The problem ▸
Every record below, from first to last: print it exactly as shown.

(Plain-text document sources)
• • • •

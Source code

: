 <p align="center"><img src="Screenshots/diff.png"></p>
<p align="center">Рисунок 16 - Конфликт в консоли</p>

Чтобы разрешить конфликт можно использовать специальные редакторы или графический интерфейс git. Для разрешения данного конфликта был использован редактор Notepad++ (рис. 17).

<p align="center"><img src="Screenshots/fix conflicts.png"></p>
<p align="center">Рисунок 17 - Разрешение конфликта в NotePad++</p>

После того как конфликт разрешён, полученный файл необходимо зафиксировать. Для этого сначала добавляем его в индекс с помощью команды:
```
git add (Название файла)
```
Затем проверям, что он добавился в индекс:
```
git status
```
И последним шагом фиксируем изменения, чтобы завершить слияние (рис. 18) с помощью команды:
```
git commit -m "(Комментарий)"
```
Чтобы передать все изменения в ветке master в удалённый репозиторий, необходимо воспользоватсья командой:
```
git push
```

• • • •

Task output ▸
Source code

: <p align="center"><img src="Screenshots/diff.png"></p>
<p align="center">Рисунок 16 - Конфликт в консоли</p>

Чтобы разрешить конфликт можно использовать специальные редакторы или графический интерфейс git. Для разрешения данного конфликта был использован редактор Notepad++ (рис. 17).

<p align="center"><img src="Screenshots/fix conflicts.png"></p>
<p align="center">Рисунок 17 - Разрешение конфликта в NotePad++</p>

После того как конфликт разрешён, полученный файл необходимо зафиксировать. Для этого сначала добавляем его в индекс с помощью команды:
```
git add (Название файла)
```
Затем проверям, что он добавился в индекс:
```
git status
```
И последним шагом фиксируем изменения, чтобы завершить слияние (рис. 18) с помощью команды:
```
git commit -m "(Комментарий)"
```
Чтобы передать все изменения в ветке master в удалённый репозиторий, необходимо воспользоватсья командой:
```
git push
```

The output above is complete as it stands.